My neighbor died today, I had done cpr on him for over an hour, but I knew there was little chance he was coming back. Death is a strange thing, in our soft society it’s blurred over so fast, so purposeful to not remind our vanity and psychopathy that we ‘may’ actually die. When you don’t think there is a time limit on your life, you have no impetus to do anything with your life.
I knew him for a long time, pretty smart with multiple phds. I would always ask him about stuff and he was pretty open with sharing his knowledge because many young people gave a shit about our elders so was eager to someone who cared. Its very strange to know someone you were talking to then a week later he is gone…forever.
I – for better or worse- am pretty ‘experienced’ with death, my girlfriend of 2nd grade got plowed by a car, my best friend died around 4th grade, and thourgh middle/high school about 1 a year of a friend dying, this does not include 7 dogs that have died, each one as if I had lost a sister.
To most people in this society death is something that happens ‘elsewhere’ maybe your uncle dies, or someone’s family member died, but its never direct, in your face. The first time I ran on a call for a women that was having a heart attack was a bit unreal, I was like 21 at the time; its very strange seeing someone that was there, and now they are not. You think weird things like ‘why did they pick those shoes today?’ or ‘did they know this would be the last shirt they wore?’ you see pictures on the wall, wondering when they last looked at them, or the life they lived to WANT to pick those.
His wife was happy to see me, in a mixed desperation of ‘Save him please!’ I arrived and saw his body grey, lifeless. I went straight to cpr, but I knew the odds were remote. The weather was bad, and an AED was over 30 minutes away. I dutifully did it, compressing, knowing there was little chance he could be saved, but nagged by my own mind that if I stopped he definitely was dead.
I don’t feel guilty about not being able to save him, I’ve seen enough deaths to know when its probably over, but there is always a twinge of ‘if I stop now he is definitely dead’. At first I vowed to myself I would remember each death that happened, it was so powerful and visceral, but…they blur together. I am not sure how many I have seen probably somewhere near 30 separate ones, they literally form an amorphous blob in my mind, I can recall a few of the more notable ones but it becomes a matter of course in life. To others that I talk to they are curious ‘what its like seeing someone die’ I don’t hate them for their naivety, but its a bad reminder of how sheltered we are, that something so simply, yet so profound is hidden from us.

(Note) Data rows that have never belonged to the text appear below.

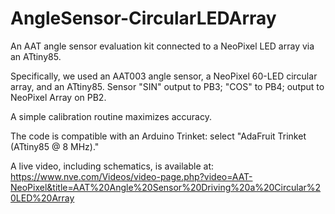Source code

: # AngleSensor-CircularLEDArray
An AAT angle sensor evaluation kit connected to a NeoPixel LED array via an ATtiny85.

Specifically, we used an AAT003 angle sensor, a NeoPixel 60-LED circular array, and an ATtiny85.
Sensor "SIN" output to PB3; "COS" to PB4; output to NeoPixel Array on PB2.

A simple calibration routine maximizes accuracy.

The code is compatible with an Arduino Trinket: select "AdaFruit Trinket (ATtiny85 @ 8 MHz)."

A live video, including schematics, is available at: https://www.nve.com/Videos/video-page.php?video=AAT-NeoPixel&title=AAT%20Angle%20Sensor%20Driving%20a%20Circular%20LED%20Array
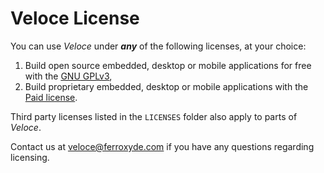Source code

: # Veloce License

You can use _Veloce_ under ***any*** of the following licenses, at your choice:

1. Build open source embedded, desktop or mobile applications for free with the [GNU GPLv3](LICENSES/GPL-3.0-only.txt),
2. Build proprietary embedded, desktop or mobile applications with the [Paid license](LICENSES/LicenseRef-Veloce-Software-1.0.md).

Third party licenses listed in the `LICENSES` folder also apply to parts of _Veloce_.

Contact us at [veloce@ferroxyde.com](mailto:veloce@ferroxyde.com) if you have any questions regarding licensing.
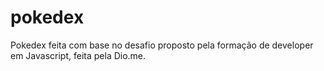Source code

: # pokedex
Pokedex feita com base no desafio proposto pela formação de developer em Javascript, feita pela Dio.me.
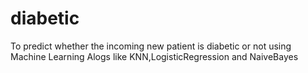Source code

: # diabetic
To predict whether the incoming new patient is diabetic or not using Machine Learning Alogs like KNN,LogisticRegression and NaiveBayes
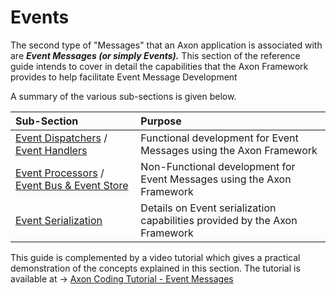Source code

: # Events

The second type of "Messages" that an Axon application is associated with are _**Event Messages \(or simply Events\).**_  This section of the reference guide  intends to cover in detail the capabilities that the Axon Framework provides to help facilitate Event Message Development

A summary of the various sub-sections is given below.

| Sub-Section | Purpose |
| :--- | :--- |
| [Event Dispatchers](dispatching-events.md) / [Event Handlers](handling-events.md) | Functional development for Event Messages using the Axon Framework |
| [Event Processors](event-processors.md) / [Event Bus & Event Store](event-bus-and-event-store.md) | Non-Functional development for Event Messages using the Axon Framework |
| [Event Serialization](serializers.md) | Details on Event serialization capabilities provided by the Axon Framework |

This guide is complemented by a video tutorial which gives a practical demonstration of the concepts explained in this section. The tutorial is available at  -&gt; [Axon Coding Tutorial - Event Messages](https://www.youtube.com/watch?v=jS1vfc5EohM&feature=youtu.be)

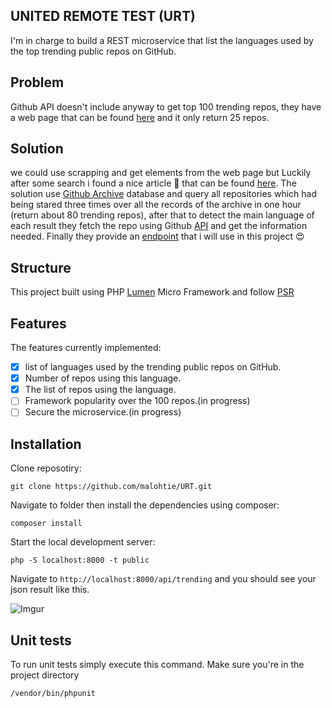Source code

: ## UNITED REMOTE TEST (URT)

I'm in charge to build a REST microservice that list the languages used by the top trending public repos on GitHub.

## Problem

Github API doesn't include anyway to get top 100 trending repos, they have a web page that can be found [here](https://github.com/trending) and it only return 25 repos.

## Solution

we could use scrapping and get elements from the web page but Luckily after some search i found a nice article 🥳 that can be found [here](https://medium.com/@max.day/how-to-detect-github-trending-repo-api-using-githubarchive-heroku-mongodb-and-github-api-b3489efd9f3e).
 The solution use [Github Archive](https://www.gharchive.org) database and query all repositories which had being stared three times over all the records of the archive in one hour (return about 80 trending repos), after that to detect the main language of each result they fetch the repo using Github [API](https://developer.github.com/v3/repos) and get the information needed.
Finally they provide an [endpoint](https://maxday.github.io/trending/data.json) that i will use in this project 😍

## Structure

This project built using PHP [Lumen](https://lumen.laravel.com) Micro Framework and follow [PSR](https://www.php-fig.org/psr/)

## Features

The features currently implemented:

- [x] list of languages used by the trending public repos on GitHub.
- [x] Number of repos using this language.
- [x] The list of repos using the language.
- [ ] Framework popularity over the 100 repos.(in progress)
- [ ] Secure the microservice.(in progress)

## Installation

Clone reposotiry:
    
    git clone https://github.com/malohtie/URT.git
    
Navigate to folder then install the dependencies using composer:

    composer install

Start the local development server:

    php -S localhost:8000 -t public
    
Navigate to `http://localhost:8000/api/trending` and you should see your json result like this.

![Imgur](https://i.imgur.com/juZprX0.png)

## Unit tests

To run unit tests simply execute this command. Make sure you're in the project directory

    /vendor/bin/phpunit

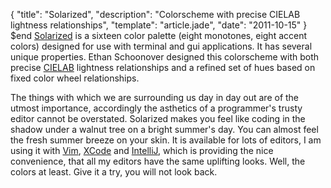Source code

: {
  "title": "Solarized",
  "description": "Colorscheme with precise CIELAB lightness relationships",
  "template": "article.jade",
  "date": "2011-10-15"
}
$end
[Solarized](http://ethanschoonover.com/solarized) is a sixteen color palette (eight monotones, eight accent colors) designed for use with terminal and gui applications. It has several unique properties. Ethan Schoonover designed this colorscheme with both precise [CIELAB](http://en.wikipedia.org/wiki/Lab_color_space) lightness relationships and a refined set of hues based on fixed color wheel relationships.

The things with which we are surrounding us day in day out are of the utmost importance, accordingly the asthetics of a programmer's trusty editor cannot be overstated. Solarized makes you feel like coding in the shadow under a walnut tree on a bright summer's day. You can almost feel the fresh summer breeze on your skin. It is available for lots of editors, I am using it with [Vim](http://www.vim.org/), [XCode](http://developer.apple.com/xcode/) and [IntelliJ](http://www.jetbrains.com/idea/), which is providing the nice convenience, that all my editors have the same uplifting looks. Well, the colors at least. Give it a try, you will not look back.

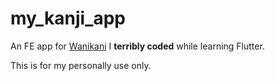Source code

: # my_kanji_app

An FE app for [Wanikani](https://www.wanikani.com/) I **terribly coded** while learning Flutter.

This is for my personally use only.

I feel bad for a lot of the psychopaths that are unable to realize they are going to die, and feel nothing when others die. It doesnt allow them to live correctly, they think there will ‘always be time’ and no urgency to anything they do. It’s sad, I have seen far too much end-of-life-regret to know how frequently it hits nearly everyone. Things like regretting going for some chance in life, never hiking some mountain, never getting a motorcycle, never making up with someone you fell out with.
Life end for us all, and few people process this truth. Maybe in some way we come back again, but the undeniable truth is your life is fleeing every moment. You absolutely must seize the time you have, it’s more limited than any of us imagine.
This is a perfect song too:
It’s latin from a ode by Horace, but here is the translation
Hey, Postumus, Postumus,
The years are slipping by quickly and
Piety will not delay the wrinkles,
The old age, or the untamed death;
Not even if every day,
My friend, you try to please,
Pluto the Dry-eyed with three hundred bulls,
for he keeps Geryon and Tityos in check,
Behind the river which must be
crossed by all of us, who feed
upon the gifts of the earth, whether we be
kings or poor peasants.
In vain we flee from the blood-thirsty Mars,
And from the raging waves of the hoarse Adriatic,
In vain we fear the southern wind,
which blows in the autumn and harms our bodies.
You must see the Cocytus river,
meandering with its sluggish flow,
and the infamous children of Danaus,
and Sisyphus, son of Aeolus, condemned to hard labour.
You must leave the earth, the home,
and the loving wife and none of the trees,
which you have tended will accompany you,
their master for a short time, except the hated cypresses.
Your worthier heir will consume your
Caecubian wines, locked with a hundred locks,
and on the ground he will spill the proud wine
better than the one served at high priests’ feasts.